_Task directions_. Leave out the pictures and copy each record below exactly.

Stored items
______

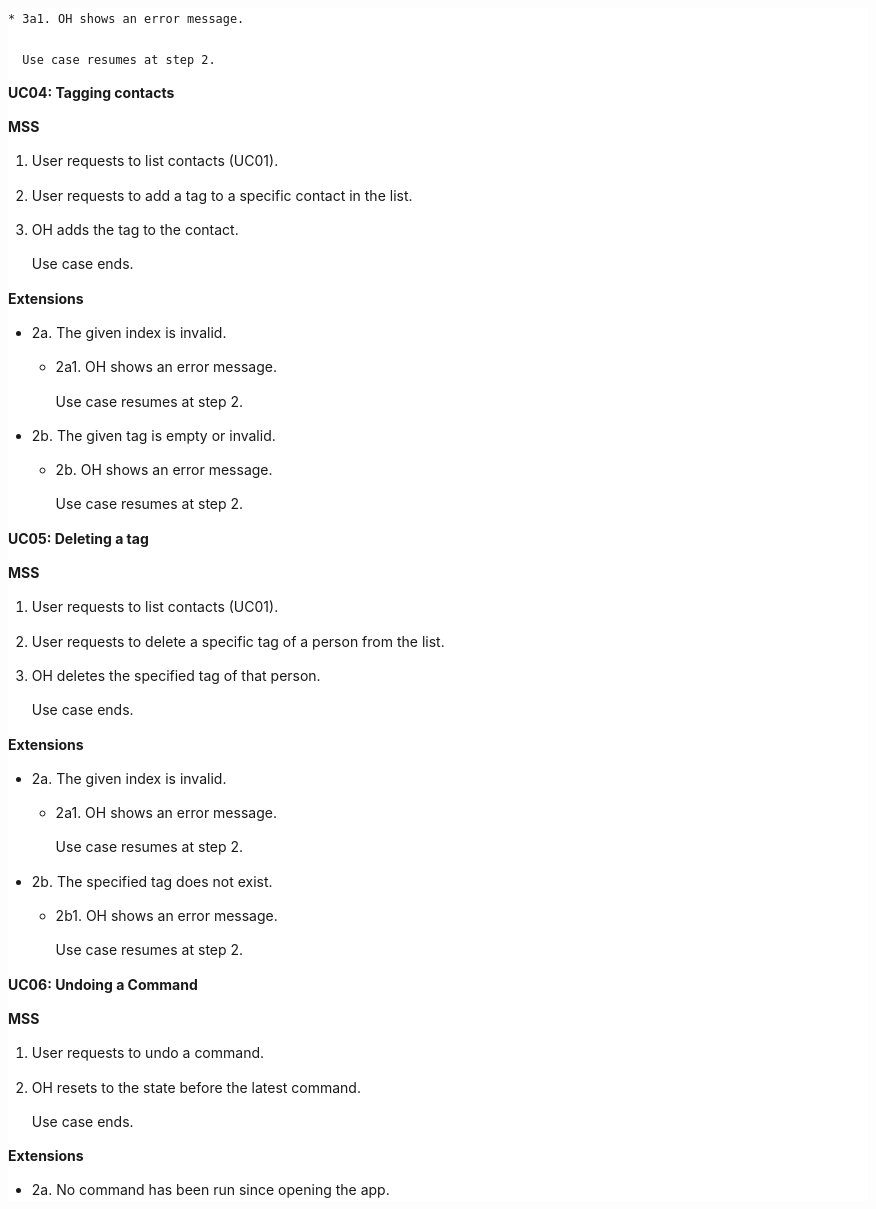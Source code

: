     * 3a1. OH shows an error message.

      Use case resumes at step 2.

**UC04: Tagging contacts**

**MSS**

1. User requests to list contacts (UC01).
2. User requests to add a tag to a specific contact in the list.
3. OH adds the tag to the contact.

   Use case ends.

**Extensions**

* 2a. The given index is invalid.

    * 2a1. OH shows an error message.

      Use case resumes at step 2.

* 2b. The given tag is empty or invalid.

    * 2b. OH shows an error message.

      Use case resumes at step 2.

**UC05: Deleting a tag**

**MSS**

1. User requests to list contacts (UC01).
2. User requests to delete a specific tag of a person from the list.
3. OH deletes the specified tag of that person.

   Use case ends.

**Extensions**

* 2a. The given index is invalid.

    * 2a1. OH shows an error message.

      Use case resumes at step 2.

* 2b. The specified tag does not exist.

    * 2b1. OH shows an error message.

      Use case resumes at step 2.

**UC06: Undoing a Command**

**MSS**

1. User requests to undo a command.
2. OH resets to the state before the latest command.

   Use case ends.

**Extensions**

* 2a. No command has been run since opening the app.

______

_Answer below_.
Source code

:     * 3a1. OH shows an error message.

      Use case resumes at step 2.

**UC04: Tagging contacts**

**MSS**

1. User requests to list contacts (UC01).
2. User requests to add a tag to a specific contact in the list.
3. OH adds the tag to the contact.

   Use case ends.

**Extensions**

* 2a. The given index is invalid.

    * 2a1. OH shows an error message.

      Use case resumes at step 2.

* 2b. The given tag is empty or invalid.

    * 2b. OH shows an error message.

      Use case resumes at step 2.

**UC05: Deleting a tag**

**MSS**

1. User requests to list contacts (UC01).
2. User requests to delete a specific tag of a person from the list.
3. OH deletes the specified tag of that person.

   Use case ends.

**Extensions**

* 2a. The given index is invalid.

    * 2a1. OH shows an error message.

      Use case resumes at step 2.

* 2b. The specified tag does not exist.

    * 2b1. OH shows an error message.

      Use case resumes at step 2.

**UC06: Undoing a Command**

**MSS**

1. User requests to undo a command.
2. OH resets to the state before the latest command.

   Use case ends.

**Extensions**

* 2a. No command has been run since opening the app.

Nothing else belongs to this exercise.